Cerra’s first personal exhibition opened at the Lyceum Lawn Tennis Club in Havana, in August of 1943. She also participated in national and international expositions, among these: the Salons of the Circle of Fine Arts, Three Hundred Years of Art in Cuba (celebrated at the University of Havana in 1940), the Second Ibero-American Reunion of the Caribbean in the Dominican Republic, the Society of Graphic Artists in Philadelphia, the Second National Salon of painting and sculpture , sponsored by the Ministry of Education, Classic and Modern Art celebrated at the Municipal Building of Havana, the Vermay Salon, the Exposition of Painting and Sculpture at the Community House, and the Escobar Salon.
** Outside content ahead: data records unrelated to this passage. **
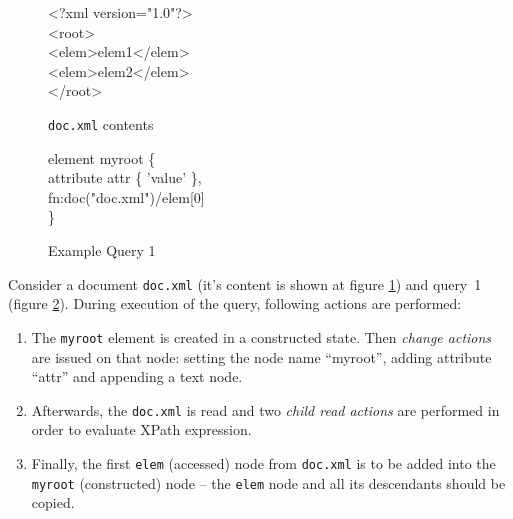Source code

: \documentclass{llncs}
\begin{document}
\begin{figure}[h]
  \centering
  \begin{code}
    \lineno <?xml version="1.0"?>\\
    \lineno <root>\\
    \lineno \><elem>elem1</elem>\\
    \lineno \><elem>elem2</elem>\\
    \lineno </root>
  \end{code}
  \caption{\texttt{doc.xml} contents}
  \label{fig:docXml}
\end{figure}


\begin{figure}[h]
  \centering
  \begin{code}
    \lineno element myroot \{\\
    \lineno \>attribute attr \{ 'value' \},\\
    \lineno \>fn:doc("doc.xml")/elem[0]\\
    \lineno \}
  \end{code}
  \caption{Example Query 1}
  \label{ex:simpleQuery}
\end{figure}
   
Consider a document {\tt doc.xml} (it's content is shown at
figure \ref{fig:docXml}) and query~1 (figure \ref{ex:simpleQuery}).
During execution of the query, following actions are performed:

    
\begin{enumerate}
    \item \label{simpleQuery::nodeCreation}
        The \texttt{myroot} element is created in a constructed state. 
        Then {\em change actions} are
        issued on that node: setting the node name ``myroot'',
        adding attribute ``attr'' and appending a text node.
    \item \label{simpleQuery::copy}
        Afterwards, the \texttt{doc.xml} is read and two {\em child read actions}
        are performed in order to evaluate XPath expression.
    \item 
        Finally, the first \texttt{elem} (accessed) node from \texttt{doc.xml} 
        is to be added into the \texttt{myroot} (constructed) node -- the 
        \texttt{elem} node and all its descendants should be copied. 

\end{enumerate}
\end{document}
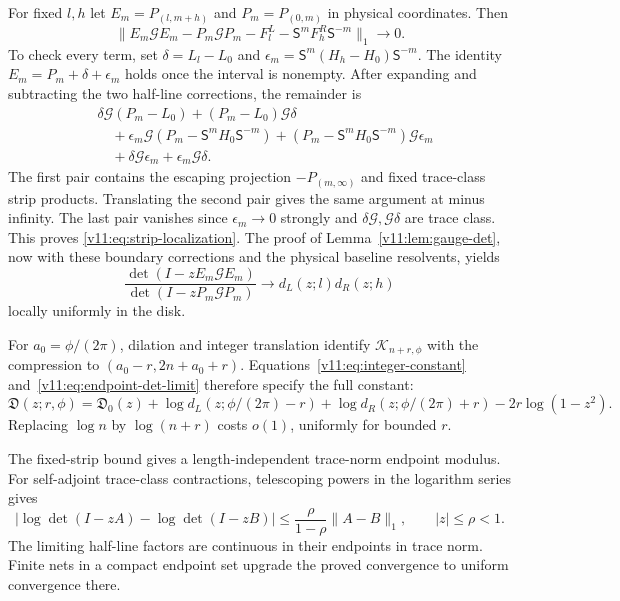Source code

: For fixed $l,h$ let $E_m=P_{(l,m+h)}$ and $P_m=P_{(0,m)}$ in physical
coordinates.  Then
\begin{equation}\label{v11:eq:strip-localization}
 \|E_m\mathcal G E_m-P_m\mathcal G P_m
             -F_l^L-\mathsf S^mF_h^R\mathsf S^{-m}\|_1\to0.
\end{equation}
To check every term, set $\delta=L_l-L_0$ and
$\epsilon_m=\mathsf S^m(H_h-H_0)\mathsf S^{-m}$.
The identity $E_m=P_m+\delta+\epsilon_m$ holds once the interval is
nonempty.  After expanding and subtracting the two half-line
corrections, the remainder is
\begin{align*}
 &\delta\mathcal G(P_m-L_0)+(P_m-L_0)\mathcal G\delta\\
 &\quad+\epsilon_m\mathcal G(P_m-\mathsf S^mH_0\mathsf S^{-m})
       +(P_m-\mathsf S^mH_0\mathsf S^{-m})\mathcal G\epsilon_m\\
 &\quad+\delta\mathcal G\epsilon_m+\epsilon_m\mathcal G\delta.
\end{align*}
The first pair contains the escaping projection $-P_{(m,\infty)}$
and fixed trace-class strip products. Translating the second pair gives
the same argument at minus infinity. The last pair vanishes since
$\epsilon_m\to0$ strongly and $\delta\mathcal G,\mathcal G\delta$
are trace class. This proves \eqref{v11:eq:strip-localization}.
The proof of Lemma~\ref{v11:lem:gauge-det}, now with these boundary
corrections and the physical baseline resolvents, yields
\begin{equation}\label{v11:eq:endpoint-det-limit}
 \frac{\det(I-zE_m\mathcal G E_m)}{\det(I-zP_m\mathcal G P_m)}
       \longrightarrow d_L(z;l)d_R(z;h)
\end{equation}
locally uniformly in the disk.

For $a_0=\phi/(2\pi)$, dilation and integer translation identify
$\mathcal K_{n+r,\phi}$ with the compression to
$(a_0-r,2n+a_0+r)$.  Equations~\eqref{v11:eq:integer-constant}
and~\eqref{v11:eq:endpoint-det-limit} therefore specify the full constant:
\begin{equation}\label{v11:eq:phase-constant-product}
 \mathfrak D(z;r,\phi)=\mathfrak D_0(z)
     +\log d_L(z;\phi/(2\pi)-r)+\log d_R(z;\phi/(2\pi)+r)
     -2r\log(1-z^2).
\end{equation}
Replacing $\log n$ by $\log(n+r)$ costs $o(1)$, uniformly for bounded $r$.

The fixed-strip bound gives a length-independent trace-norm endpoint
modulus. For self-adjoint trace-class contractions, telescoping powers
in the logarithm series gives
\[
 |\log\det(I-zA)-\log\det(I-zB)|
       \le\frac\rho{1-\rho}\|A-B\|_1,
 \qquad |z|\le\rho<1.
\]
The limiting half-line factors are continuous in their endpoints in
trace norm.  Finite nets in a compact endpoint set upgrade the proved
convergence to uniform convergence there.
Her awards included: Gold, Silver, and Bronze Medals for her sculptural work and a Bronze Medal for her paintings. Cerra’s paintings are included in the collection of the National Museum in Havana. The artist died in Havana on September 26, 1986.
Bibliography
José Gomez Sicre: Mirta Cerra cat. The New School, New York, 1950.in Veigas, J., et al, eds. Memoria, Cuban Art of the Twentieth Century. 1st ed. Los Angeles, CA: California International Arts Foundation, 2002.